Numerous unrelated space initiatives have emerged among and between various African Union countries. The Regional African Satellite Communication Organization (RASCOM) was an early regional initiative, launched in 1992 with 45 members and achieved limited success, eventually launching one satellite in 2007 and another in 2010. Two African Regional Centres for Space Science and Technology Education were set up in 1998, an English-speaking one in Nigeria and a French-speaking one in Morocco. A proposed African Resource Management (ARM) satellite constellation joint project was proposed around 2000, and founded in 2003 by Algeria, Kenya, Nigeria, and South Africa. The first formal partnerships were agreed upon in 2009. Nigeria then launched NigSat-2 with the intention it be part of this constellation. The first national space agencies among African Union states were the National Space Research and Development Agency of Nigeria, the Algerian Space Agency, and the South African National Space Agency. All operated in the early 21st century, alongside space programmes from other states.

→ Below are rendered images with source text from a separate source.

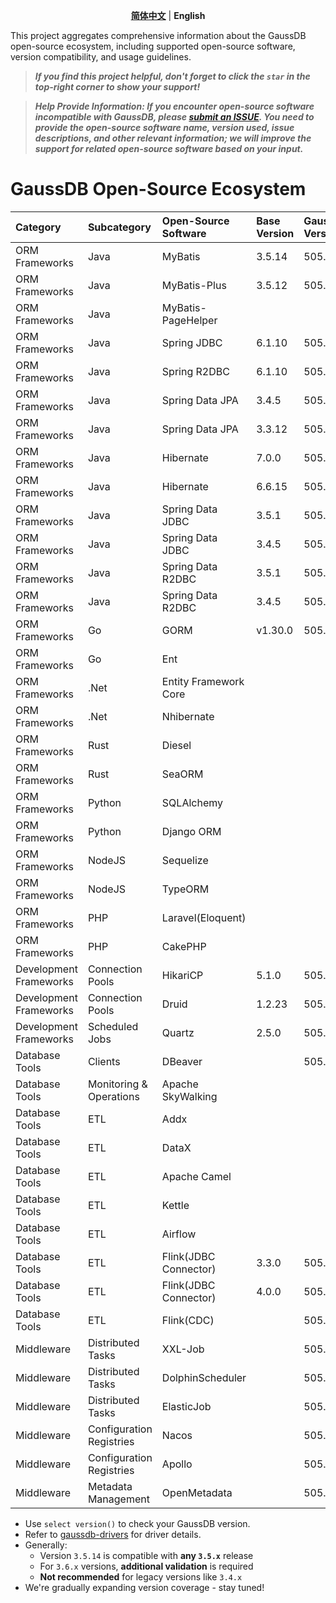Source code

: <p align="center">
  <p align="center">
    <a href="README.md"><strong>简体中文</strong></a> | <strong>English</strong>
</p>

This project aggregates comprehensive information about the GaussDB open-source ecosystem, including supported open-source software, version compatibility, and usage guidelines.

> ***If you find this project helpful, don't forget to click the `star` in the top-right corner to show your support!***

> ***Help Provide Information: If you encounter open-source software incompatible with GaussDB, please [submit an ISSUE](https://github.com/HuaweiCloudDeveloper/gaussdb-ecosystem/issues). You need to provide the open-source software name, version used, issue descriptions, and other relevant information; we will improve the support for related open-source software based on your input.***

# GaussDB Open-Source Ecosystem

| Category | Subcategory    | Open-Source</br>Software  | Base</br>Version | GaussDB</br>Version  | Driver</br>Version  | Usage</br>Guide                                  |
|:------|:------|:---------------------|:----------| :------------ |:-----------|:-------------------------------------------|
| ORM Frameworks | Java   | MyBatis              | 3.5.14    |  505.2.0  | 506.0.0    | [Usage Guide](./MyBatis/3.5.x/README_en.md)          |
| ORM Frameworks | Java   | MyBatis-Plus         | 3.5.12    |  505.2.0  | 506.0.0    | [Usage Guide](./MyBatis-Plus/3.5.x/README_en.md)     |
| ORM Frameworks | Java   | MyBatis-PageHelper   |           |  |            |                                            |
| ORM Frameworks | Java   | Spring JDBC          | 6.1.10    |  505.2.0  | 506.0.0    | [Usage Guide](./SpringJDBC/6.1.x/README.md)       |
| ORM Frameworks | Java   | Spring R2DBC         | 6.1.10    |  505.2.0  | 1.0.0.RC1  | [Usage Guide](./SpringR2DBC/6.1.x/README.md)      |
| ORM Frameworks | Java   | Spring Data JPA      | 3.4.5     |  505.2.0  | 506.0.0    | [Usage Guide](./SpringDataJPA/3.4.x/README.md)    |
| ORM Frameworks | Java   | Spring Data JPA      | 3.3.12    |  505.2.0  | 506.0.0    | [Usage Guide](./SpringDataJPA/3.3.x/README.md)    |
| ORM Frameworks | Java   | Hibernate            | 7.0.0     |  505.2.0  | 506.0.0    | [Usage Guide](./Hibernate/7.0.x/README.md)        |
| ORM Frameworks | Java   | Hibernate            | 6.6.15    |  505.2.0  | 506.0.0    | [Usage Guide](./Hibernate/6.6.x/README.md)        |
| ORM Frameworks | Java   | Spring Data JDBC     | 3.5.1 |  505.2.0  | 506.0.0    | [Usage Guide](./SpringDataJDBC/3.5.x/README.md)   |
| ORM Frameworks | Java   | Spring Data JDBC     | 3.4.5 |  505.2.0  | 506.0.0    | [Usage Guide](./SpringDataJDBC/3.4.x/README.md)   |
| ORM Frameworks | Java   | Spring Data R2DBC    | 3.5.1 |  505.2.0  | 1.0.0.RC1  | [Usage Guide](./SpringDataR2DBC/3.5.x/README.md)  |
| ORM Frameworks | Java   | Spring Data R2DBC    | 3.4.5 |  505.2.0  | 1.0.0.RC1  | [Usage Guide](./SpringDataR2DBC/3.4.x/README.md)  |
| ORM Frameworks | Go   | GORM     | v1.30.0   |  505.2.0  | v1.0.0-rc1 | [Usage Guide](./GORM/v1.30.0/README.md)           |
| ORM Frameworks | Go   | Ent     |           |    |            |                                            |
| ORM Frameworks | .Net   | Entity Framework Core    |           |    |            |                                            |
| ORM Frameworks | .Net   | Nhibernate     |           |    |            |                                            |
| ORM Frameworks | Rust   | Diesel     |           |    |            |                                            |
| ORM Frameworks | Rust   | SeaORM     |           |    |            |                                            |
| ORM Frameworks | Python   | SQLAlchemy     |           |    |            |                                            |
| ORM Frameworks | Python   | Django ORM     |           |    |            |                                            |
| ORM Frameworks | NodeJS   | Sequelize     |           |    |            |                                            |
| ORM Frameworks | NodeJS   | TypeORM     |           |    |            |                                            |
| ORM Frameworks | PHP   | Laravel(Eloquent)    |           |    |            |                                            |
| ORM Frameworks | PHP   | CakePHP     |           |    |            |                                            |
| Development Frameworks | Connection Pools   | HikariCP             | 5.1.0     | 505.2.0  | 506.0.0    | [Usage Guide](./HikariCP/5.1.x/README.md)         |
| Development Frameworks | Connection Pools   | Druid                | 1.2.23    | 505.2.0  | 506.0.0    | [Usage Guide](./Druid/1.2.x/README.md)            |
| Development Frameworks | Scheduled Jobs | Quartz            |  2.5.0    | 505.2.0  |    506.0.0  | [Usage Guide](./Quartz/2.5.0/README.md)      |
| Database Tools | Clients | DBeaver              |           | 505.2.0  | 506.0.0    | [Usage Guide](./DBeaver/25.0.x/README.md)         |
| Database Tools | Monitoring & Operations | Apache SkyWalking              |           |  |            |                                            |
| Database Tools | ETL | Addx              |           |  |            |                                            |
| Database Tools | ETL | DataX             |           |  |            |                                            |
| Database Tools | ETL | Apache Camel             |           |  |            |                                            |
| Database Tools | ETL | Kettle             |           |  |            |                                            |
| Database Tools | ETL | Airflow             |           |  |            |                                            |
| Database Tools | ETL | Flink(JDBC Connector) | 3.3.0     | 505.2.0  | 506.0.0    | [Usage Guide](FlinkConnectorJDBC/3.3.x/README.md) |
| Database Tools | ETL | Flink(JDBC Connector) | 4.0.0     | 505.2.0  | 506.0.0    | [Usage Guide](FlinkConnectorJDBC/4.0.x/README.md) |
| Database Tools | ETL | Flink(CDC)           |           | 505.2.0  | 506.0.0    |                                            |
| Middleware | Distributed Tasks | XXL-Job           |           | 505.2.0  | 506.0.0    |                                            |
| Middleware | Distributed Tasks | DolphinScheduler          |           | 505.2.0  | 506.0.0    |                                            |
| Middleware | Distributed Tasks | ElasticJob          |           | 505.2.0  | 506.0.0    |                                            |
| Middleware | Configuration Registries | Nacos            |           | 505.2.0  | 506.0.0    |                                            |
| Middleware | Configuration Registries | Apollo            |           | 505.2.0  | 506.0.0    |                                            |
| Middleware | Metadata Management | OpenMetadata           |           | 505.2.0  | 506.0.0    |                                            |

* Use `select version()` to check your GaussDB version.  
* Refer to [gaussdb-drivers](https://github.com/HuaweiCloudDeveloper/gaussdb-drivers) for driver details.  
* Generally:  
  - Version `3.5.14` is compatible with **any `3.5.x`** release  
  - For `3.6.x` versions, **additional validation** is required  
  - **Not recommended** for legacy versions like `3.4.x`  
* We're gradually expanding version coverage - stay tuned!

Discussions about setting up a pan-African space agency began around this period. Planning was inspired by the European Space Agency (ESA). The idea of such a space agency was included in the AU's 2009–2012 strategic plan. An August 2010 declaration from the Third African Union (AU) Conference of Ministers in charge of Communications and Information Technologies directed the African Union Commission to look into developing such an agency alongside a dedicated space policy. The idea was supported the next month in a joint statement with the European Commission. A September 2011 statement from the African Leadership Conference on Space Science and Technology for Sustainable Development states cooperation could occur before a pan-African institution was established. A 2012 meeting of the same AU Conference of Ministers reiterated the call for an AU space policy. The name "AfriSpace" was proposed at this time. By 2014, a draft policy had been developed.

An African Space Policy and Strategy was adopted in January 2016. The AU continued to discuss development with the European Space Agency. Officials also met with the European Union Agency for the Space Programme. During 2016 there were 20 national civilian space agencies and departments. There were some views that a pan-African agency would be premature, with better outcomes being possible instead through focusing on increased cooperation between these national agencies.

The Statute of the African Space Agency was adopted in January 2018. Bids to host the agency came from Egypt, Ethiopia, Namibia, and Nigeria. A bid from Ghana arrived too late, and Namibia later withdrew its bid. The February 2019 32nd African Union Summit saw a resolution passed to create a headquarters for the agency which would be based in Egypt. It was intended that operations would begin in 2022. Egypt supported its bid by pledging $10 million to AfSA. Following this decision the program was delayed, following concerns over budget availability and the immediate benefits to other countries.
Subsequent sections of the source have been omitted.